Exact reproduction, images excluded: write out the records below.

Collected data
··········
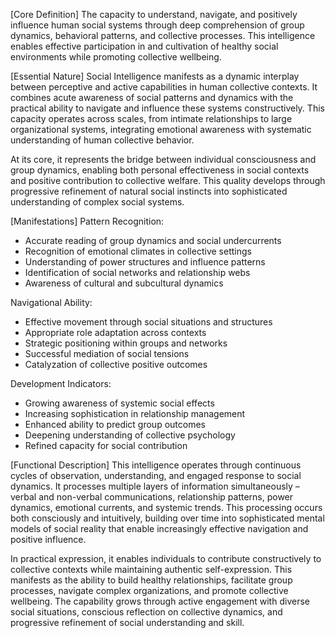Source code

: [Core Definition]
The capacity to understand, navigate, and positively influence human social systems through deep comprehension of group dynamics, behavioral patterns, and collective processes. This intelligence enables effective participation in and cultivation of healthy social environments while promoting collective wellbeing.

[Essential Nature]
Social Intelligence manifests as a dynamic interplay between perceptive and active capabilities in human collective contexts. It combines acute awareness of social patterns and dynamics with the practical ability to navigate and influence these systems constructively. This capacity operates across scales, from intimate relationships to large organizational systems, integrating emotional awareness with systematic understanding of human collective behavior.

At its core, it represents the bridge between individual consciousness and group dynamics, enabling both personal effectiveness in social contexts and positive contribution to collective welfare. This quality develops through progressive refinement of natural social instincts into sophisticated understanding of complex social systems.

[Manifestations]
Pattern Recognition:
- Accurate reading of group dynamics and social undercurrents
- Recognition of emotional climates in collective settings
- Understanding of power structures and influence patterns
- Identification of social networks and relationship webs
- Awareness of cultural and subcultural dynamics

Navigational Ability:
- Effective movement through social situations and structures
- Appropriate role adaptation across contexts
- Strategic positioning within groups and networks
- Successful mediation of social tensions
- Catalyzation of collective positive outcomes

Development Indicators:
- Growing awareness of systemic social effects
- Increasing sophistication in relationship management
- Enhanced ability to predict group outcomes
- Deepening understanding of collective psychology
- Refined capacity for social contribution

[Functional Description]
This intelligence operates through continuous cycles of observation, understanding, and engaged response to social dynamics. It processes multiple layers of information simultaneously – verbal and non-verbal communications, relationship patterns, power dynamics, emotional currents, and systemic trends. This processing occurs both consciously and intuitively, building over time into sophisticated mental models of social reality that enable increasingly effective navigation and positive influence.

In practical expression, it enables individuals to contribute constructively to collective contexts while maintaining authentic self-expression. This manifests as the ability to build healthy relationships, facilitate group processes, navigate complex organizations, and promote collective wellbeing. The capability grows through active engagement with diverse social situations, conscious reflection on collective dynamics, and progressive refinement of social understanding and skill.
··········
Result of the task:
Source code

: [Core Definition]
The capacity to understand, navigate, and positively influence human social systems through deep comprehension of group dynamics, behavioral patterns, and collective processes. This intelligence enables effective participation in and cultivation of healthy social environments while promoting collective wellbeing.

[Essential Nature]
Social Intelligence manifests as a dynamic interplay between perceptive and active capabilities in human collective contexts. It combines acute awareness of social patterns and dynamics with the practical ability to navigate and influence these systems constructively. This capacity operates across scales, from intimate relationships to large organizational systems, integrating emotional awareness with systematic understanding of human collective behavior.

At its core, it represents the bridge between individual consciousness and group dynamics, enabling both personal effectiveness in social contexts and positive contribution to collective welfare. This quality develops through progressive refinement of natural social instincts into sophisticated understanding of complex social systems.

[Manifestations]
Pattern Recognition:
- Accurate reading of group dynamics and social undercurrents
- Recognition of emotional climates in collective settings
- Understanding of power structures and influence patterns
- Identification of social networks and relationship webs
- Awareness of cultural and subcultural dynamics

Navigational Ability:
- Effective movement through social situations and structures
- Appropriate role adaptation across contexts
- Strategic positioning within groups and networks
- Successful mediation of social tensions
- Catalyzation of collective positive outcomes

Development Indicators:
- Growing awareness of systemic social effects
- Increasing sophistication in relationship management
- Enhanced ability to predict group outcomes
- Deepening understanding of collective psychology
- Refined capacity for social contribution

[Functional Description]
This intelligence operates through continuous cycles of observation, understanding, and engaged response to social dynamics. It processes multiple layers of information simultaneously – verbal and non-verbal communications, relationship patterns, power dynamics, emotional currents, and systemic trends. This processing occurs both consciously and intuitively, building over time into sophisticated mental models of social reality that enable increasingly effective navigation and positive influence.

In practical expression, it enables individuals to contribute constructively to collective contexts while maintaining authentic self-expression. This manifests as the ability to build healthy relationships, facilitate group processes, navigate complex organizations, and promote collective wellbeing. The capability grows through active engagement with diverse social situations, conscious reflection on collective dynamics, and progressive refinement of social understanding and skill.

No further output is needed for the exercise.